If I had to take a guess as to how this mistake happened, putting on my linguist hat, Chinese has a single word for ten thousand, like the Greek-derived “myriad”, (spelt either 万 or 萬). If you actually wanted to say 2*10^6 in Chinese, it would end up as something like “two hundred myriad”. So I can see a fairly plausible way a translator could mess up and render it as “200 million”.
Anyway, I’ve posted this essay to the talk page and submitted an edit request. We’ll see how long it takes Wikipedia to fix this.
Links:
Original article: https://en.wikipedia.org/wiki/Rabbit#As_food_and_clothing
[161] https://web.archive.org/web/20170714001053/https://blogs.wsj.com/chinarealtime/2014/06/1 3/french-rabbit-heads-the-newest-delicacy-in-chinese-cuisine/
That seems like a good example of a clear math error.
I’m kind of surprised that LLMs aren’t catching things like that yet. I’m curious how far along such efforts are—it seems like an obvious thing to target.
They are
By “aren’t catching” do you mean “can’t” or do you mean “wikipedia company/editors haven’t deployed an LLM to crawl wikipedia, read sources and edit the article for errors”?
The 161 is paywall so I can’t really test. My guess is Claude wouldn’t find the math error off a “proofread this, here’s its sources copy/pasted” type prompt but you can try.
I was curious about this so decided to check.
Both Claude 3.7 and GPT-4o were able to spot this error when I provided them just the Wikipedia page and instructed them to find any mistakes. They also spotted the arithmetic error when asked to proof-read the cited WSJ article. In all cases, their stated reasoning was that 200 million tons of rabbit meat was way too high, on the order of global meat production, so they didn’t have to actually do any explicit arithmetic.[1]

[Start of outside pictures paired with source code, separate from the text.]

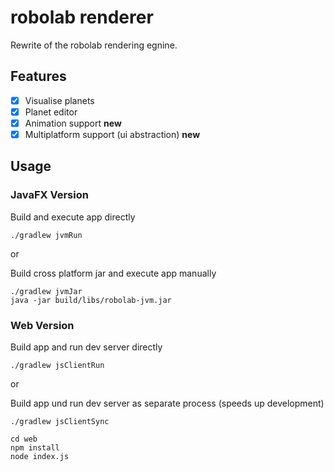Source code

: # robolab renderer

Rewrite of the robolab rendering egnine. 

## Features

- [x] Visualise planets
- [x] Planet editor
- [x] Animation support **new**
- [x] Multiplatform support (ui abstraction) **new** 

## Usage

### JavaFX Version

Build and execute app directly
```shell script
./gradlew jvmRun
```

or

Build cross platform jar and execute app manually
```shell script
./gradlew jvmJar
java -jar build/libs/robolab-jvm.jar
```

### Web Version

Build app and run dev server directly
```shell script
./gradlew jsClientRun
```

or

Build app und run dev server as separate process (speeds up development)
```shell script
./gradlew jsClientSync

cd web
npm install
node index.js
```
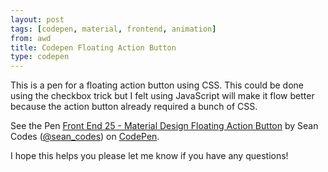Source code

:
 ```yaml
---
layout: post
tags: [codepen, material, frontend, animation]
from: awd
title: Codepen Floating Action Button
type: codepen
---
```

This is a pen for a floating action button using CSS. This could be done using the checkbox trick but I felt using JavaScript will make it flow better because the action button already required a bunch of CSS.

<p data-height="540" data-theme-id="0" data-slug-hash="qRgEOJ" data-default-tab="css,result" data-user="sean_codes" data-embed-version="2" data-pen-title="Front End 25 - Material Design Floating Action Button" class="codepen">See the Pen <a href="http://codepen.io/sean_codes/pen/qRgEOJ/">Front End 25 - Material Design Floating Action Button</a> by Sean Codes (<a href="http://codepen.io/sean_codes">@sean_codes</a>) on <a href="http://codepen.io">CodePen</a>.</p>
<script async src="https://production-assets.codepen.io/assets/embed/ei.js"></script>

I hope this helps you please let me know if you have any questions!
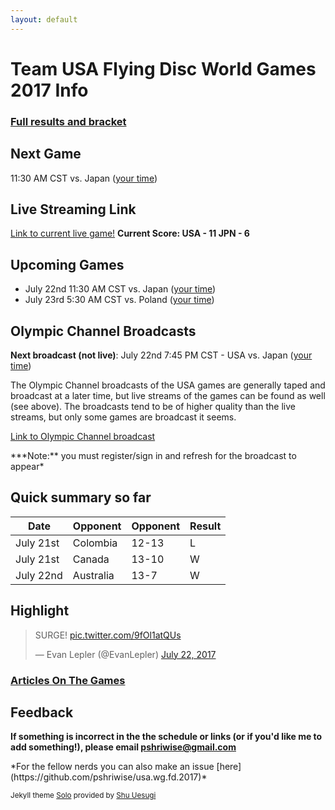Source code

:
 ```yaml
---
layout: default
---
```


# Team USA Flying Disc World Games 2017 Info

### [Full results and bracket](https://worldgames2017.sportresult.com/hide/en/-120/Comp/Info/EventSummary/FDX400000)

## Next Game

11:30 AM CST vs. Japan ([your time](https://www.timeanddate.com/worldclock/fixedtime.html?iso=20170722T1830&p1=664))

## Live Streaming Link

[Link to current live game!](http://wizja.tv/watch.php?id=77)
**Current Score: USA - 11 JPN - 6**

## Upcoming Games

* July 22nd 11:30 AM CST vs. Japan ([your time](https://www.timeanddate.com/worldclock/fixedtime.html?iso=20170722T1830&p1=664))
* July 23rd 5:30 AM CST vs. Poland ([your time](https://www.timeanddate.com/worldclock/fixedtime.html?iso=20170723T1230&p1=664))

## Olympic Channel Broadcasts

**Next broadcast (not live)**: July 22nd 7:45 PM CST - USA vs. Japan ([your time](https://www.timeanddate.com/worldclock/fixedtime.html?iso=20170723T0245&p1=664))

The Olympic Channel broadcasts of the USA games are generally taped and broadcast at a later time, but live streams of the games can be found as well (see above). The broadcasts tend to be of higher quality than the live streams, but only some games are broadcast it seems.

[Link to Olympic Channel broadcast](https://www.olympicchannel.com/en/home-signed-in/)
<p></p>
***Note:** you must register/sign in and refresh for the broadcast to appear*

## Quick summary so far

| Date      | Opponent  | Opponent | Result |
|-----------|-----------|----------|--------|
| July 21st | Colombia  | 12-13    | L      |
| July 21st | Canada    | 13-10    | W      |
| July 22nd | Australia | 13-7     | W      |

## Highlight

<blockquote class="twitter-video" data-lang="en"><p lang="en" dir="ltr">SURGE! <a href="https://t.co/9fOl1atQUs">pic.twitter.com/9fOl1atQUs</a></p>&mdash; Evan Lepler (@EvanLepler) <a href="https://twitter.com/EvanLepler/status/888717078374612993">July 22, 2017</a></blockquote>
<script async src="//platform.twitter.com/widgets.js" charset="utf-8"></script>

### [Articles On The Games](http://nationalteam.usaultimate.org/world-games/news/)


## Feedback

**If something is incorrect in the the schedule or links (or if you'd like me to add something!), please email pshriwise@gmail.com**
<p></p>
*For the fellow nerds you can also make an issue [here](https://github.com/pshriwise/usa.wg.fd.2017)*


<sub>Jekyll theme [Solo](https://github.com/chibicode/solo) provided by [Shu Uesugi](https://github.com/chibicode)</sub>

Funnily enough, the LLMs found two other mistakes in the Rabbit Wikipedia page: the character Peter Warne was listed as Peter Wayne and doxycycline was misspelt as docycycline. So it does seem like, even without access to sources, current LLMs could do a good job at spotting typos and egregious errors in Wikipedia pages.
(caveat: both models also listed a bunch of other “mistakes” which I didn’t check carefully but seemed like LLM hallucinations since the correction contradicted reputable sources)
GPT-4o stumbles slightly when trying to do the arithmetic on the WSJ article. It compares the article’s 420,000 tons with 60 million (200 million x 0.3) rather than the correct calculation of 42 million (200 million x 0.3 x 0.7). However, I gave the same prompt to o1 and it did the maths correctly.
Neat. You can try to ask it for confidence interval and it’ll probably correlate against the hallucinations. Another idea is run it against the top 1000 articles and see how accurate they are. I can’t really guess back-of-envelope for if it’s cost effective to run this over all of wiki per-article.
Also I kind of just want this on reddit and stuff. I’m more concerned about casually ingested fake news than errors in high quality articles when it comes to propaganda/disinfo.
Yep.
My guess is that this would take some substantial prompt engineering, and potentially a fair bit of money.
I imagine they’ll get to it eventually (as it becomes easier + cheaper), but it might be a while.